▶ [What the exercise asks] Using the entries below, copy out all lines where "Ranges" is found.

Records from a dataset
▽

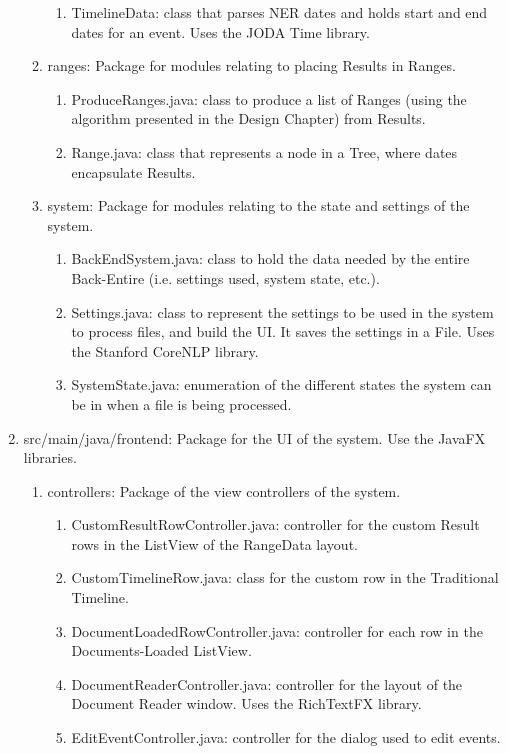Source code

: \begin{enumerate}
\begin{enumerate}
\begin{enumerate}
				\item TimelineData: class that parses NER dates and holds start and end dates for an event. Uses the JODA Time library.
			\end{enumerate}
			\item ranges: Package for modules relating to placing Results in Ranges.
			\begin{enumerate}
				\item ProduceRanges.java: class to produce a list of Ranges (using the algorithm presented in the Design Chapter) from Results.
				\item Range.java: class that represents a node in a Tree, where dates encapsulate Results.
			\end{enumerate}
			\item system: Package for modules relating to the state and settings of the system.
			\begin{enumerate}
				\item BackEndSystem.java: class to hold the data needed by the entire Back-Entire (i.e. settings used, system state, etc.).
				\item Settings.java: class to represent the settings to be used in the system to process files, and build the UI. It saves the settings in a File. Uses the Stanford CoreNLP library.
				\item SystemState.java: enumeration of the different states the system can be in when a file is being processed.
			\end{enumerate}
		\end{enumerate}
	\item src/main/java/frontend: Package for the UI of the system. Use the JavaFX libraries.
	\begin{enumerate}
		\item controllers: Package of the view controllers of the system. 
		\begin{enumerate}
			\item CustomResultRowController.java: controller for the custom Result rows in the ListView of the RangeData layout.
			\item CustomTimelineRow.java: class for the custom row in the Traditional Timeline.
			\item DocumentLoadedRowController.java: controller for each row in the Documents-Loaded ListView.
			\item DocumentReaderController.java: controller for the layout of the Document Reader window. Uses the RichTextFX library.
			\item EditEventController.java: controller for the dialog used to edit events.

\end{enumerate}
\end{enumerate}
\end{enumerate}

△

▶ [Response to the task]
			\item ranges: Package for modules relating to placing Results in Ranges.
				\item ProduceRanges.java: class to produce a list of Ranges (using the algorithm presented in the Design Chapter) from Results.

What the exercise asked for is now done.